To err may be human, but the Selector is not of a forgiving nature. In his view, those who err need to be eradicated—along with those unlucky enough to be physically impaired in any way. Near-sightedness will do it, so will premature baldness, walking pigeon-toed, or simply rubbing the Selector the wrong way. In point of fact, the Selector’s purification standards make Hitler’s look downright permissive, though there is a pervasive vagueness about them. “I select who lives or dies,” he arbitrarily informs one of his intended victims, giving her to understand that Selector subjectivity is all that matters. Not content with mere mass murder, the Selector is into soul-snagging as well.

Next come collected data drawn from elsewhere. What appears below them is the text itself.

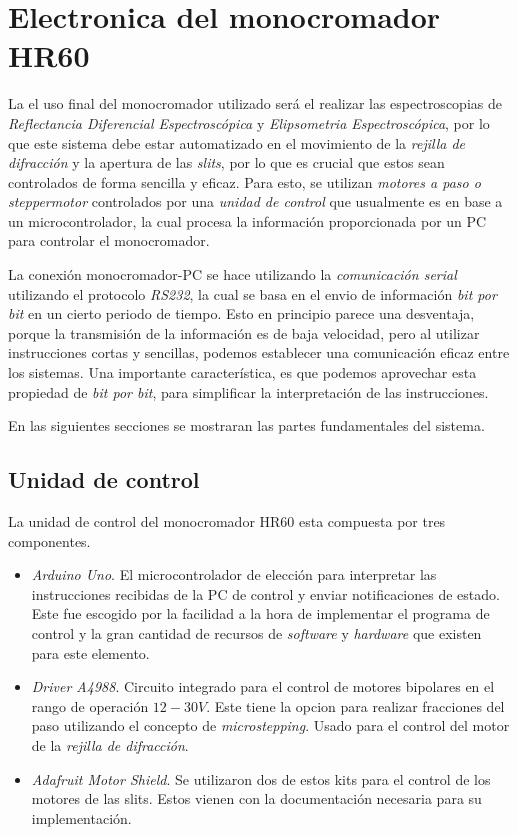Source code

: \section{Electronica del monocromador HR60}
\label{sec:ch2-electronic}
La el uso final del monocromador utilizado será el realizar las espectroscopias de \textit{Reflectancia Diferencial Espectroscópica} y \textit{Elipsometria Espectroscópica}, por lo que este sistema debe estar automatizado en el movimiento de la \textit{rejilla de difracción} y la apertura de las \textit{slits}, por lo que es crucial que estos sean controlados de forma sencilla y eficaz. Para esto, se utilizan \textit{motores a paso o steppermotor} controlados por una \textit{unidad de control} que usualmente es en base a un microcontrolador, la cual procesa la información proporcionada por un PC para controlar el monocromador. 

La conexión monocromador-PC se hace utilizando la \textit{comunicación serial} utilizando el protocolo \textit{RS232}, la cual se basa en el envio de información \textit{bit por bit} en un cierto periodo de tiempo. Esto en principio parece una desventaja, porque la transmisión de la información es de baja velocidad, pero al utilizar instrucciones cortas y sencillas, podemos establecer una comunicación eficaz entre los sistemas. Una importante característica, es que podemos aprovechar esta propiedad de \textit{bit por bit}, para simplificar la interpretación de las instrucciones.

En las siguientes secciones se mostraran las partes fundamentales del sistema.

\subsection{Unidad de control}
\label{sec:ch2-control-unit}
La unidad de control del monocromador HR60 esta compuesta por tres componentes.
\begin{itemize}
    \item \textit{Arduino Uno}. El microcontrolador de elección para interpretar las instrucciones recibidas de la PC de control y enviar notificaciones de estado. Este fue escogido por la facilidad a la hora de implementar el programa de control y la gran cantidad de recursos de \textit{software} y \textit{hardware} que existen para este elemento.
    \item \textit{Driver A4988}. Circuito integrado para el control de motores bipolares en el rango de operación $12-30 V$. Este tiene la opcion para realizar fracciones del paso utilizando el concepto de \textit{microstepping}. Usado para el control del motor de la \textit{rejilla de difracción}.
    \item \textit{Adafruit Motor Shield}. Se utilizaron dos de estos kits para el control de los motores de las slits. Estos vienen con la documentación necesaria para su implementación.
\end{itemize}

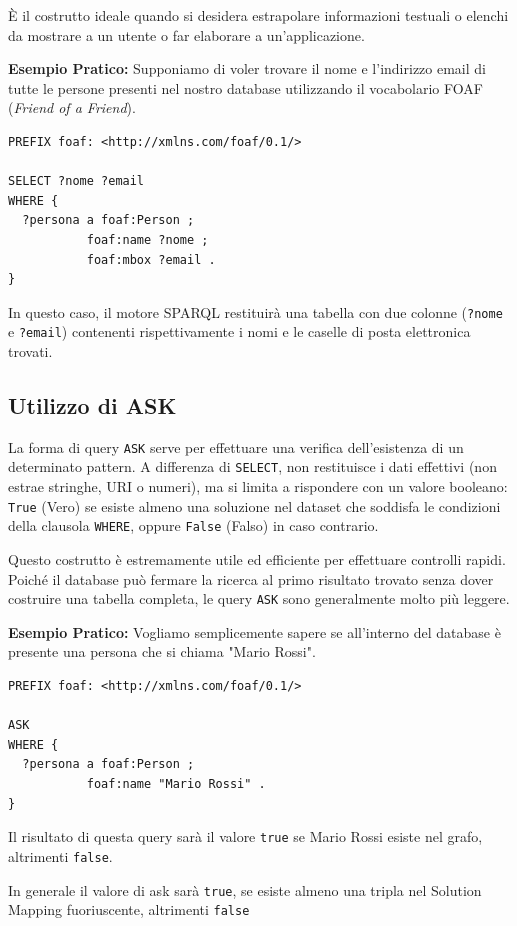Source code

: È il costrutto ideale quando si desidera estrapolare informazioni testuali o elenchi da mostrare a un utente o far elaborare a un'applicazione.

\textbf{Esempio Pratico:}
Supponiamo di voler trovare il nome e l'indirizzo email di tutte le persone presenti nel nostro database utilizzando il vocabolario FOAF (\textit{Friend of a Friend}).

\begin{lstlisting}
PREFIX foaf: <http://xmlns.com/foaf/0.1/>

SELECT ?nome ?email
WHERE {
  ?persona a foaf:Person ;
           foaf:name ?nome ;
           foaf:mbox ?email .
}
\end{lstlisting}
In questo caso, il motore SPARQL restituirà una tabella con due colonne (\texttt{?nome} e \texttt{?email}) contenenti rispettivamente i nomi e le caselle di posta elettronica trovati.

\subsection{Utilizzo di ASK}
La forma di query \texttt{ASK} serve per effettuare una verifica dell'esistenza di un determinato pattern. A differenza di \texttt{SELECT}, non restituisce i dati effettivi (non estrae stringhe, URI o numeri), ma si limita a rispondere con un valore booleano: \texttt{True} (Vero) se esiste almeno una soluzione nel dataset che soddisfa le condizioni della clausola \texttt{WHERE}, oppure \texttt{False} (Falso) in caso contrario.

Questo costrutto è estremamente utile ed efficiente per effettuare controlli rapidi. Poiché il database può fermare la ricerca al primo risultato trovato senza dover costruire una tabella completa, le query \texttt{ASK} sono generalmente molto più leggere.

\textbf{Esempio Pratico:}
Vogliamo semplicemente sapere se all'interno del database è presente una persona che si chiama "Mario Rossi".

\begin{lstlisting}
PREFIX foaf: <http://xmlns.com/foaf/0.1/>

ASK
WHERE {
  ?persona a foaf:Person ;
           foaf:name "Mario Rossi" .
}
\end{lstlisting}
Il risultato di questa query sarà il valore \texttt{true} se Mario Rossi esiste nel grafo, altrimenti \texttt{false}.

In generale il valore di ask sarà \texttt{true}, se esiste almeno una tripla nel Solution Mapping fuoriuscente, altrimenti \texttt{false}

Precisely what this is remains equally ill-defined, except that it’s to be differentiated somehow from soul-hooking and that both are forms of advanced mind control. While the Selector doesn’t like anyone very much, he particularly despises members of the Kithkin Club, a.k.a. the Futurists. This rather bumbling but basically benign collection of seers and seeresses is ill-equipped to cope with the brilliant if megalomaniacal Selector, who can shift shapes or personas faster than you can say: Gee Wizard. Why the Selector takes so dim of a view of these wusses is also on the fuzzy-wuzzy list, which includes such items as his own derivation and the sources of his potent paranormalcy. At any rate, in self-defense, a splinter group of right-thinking Futurists bands together to take on the Selector and his wicked minions. Skirmishes, chases, a pitched battle here and there, and then finally, in what amounts to a virtual-reality Gunfight at the OK Corral, the forces of pretty good confront the forces of truly rotten. Guess who prevails.
A comic-strip cast, confused plotting, clichéd prose: Running on Instinct is runaway mindlessness.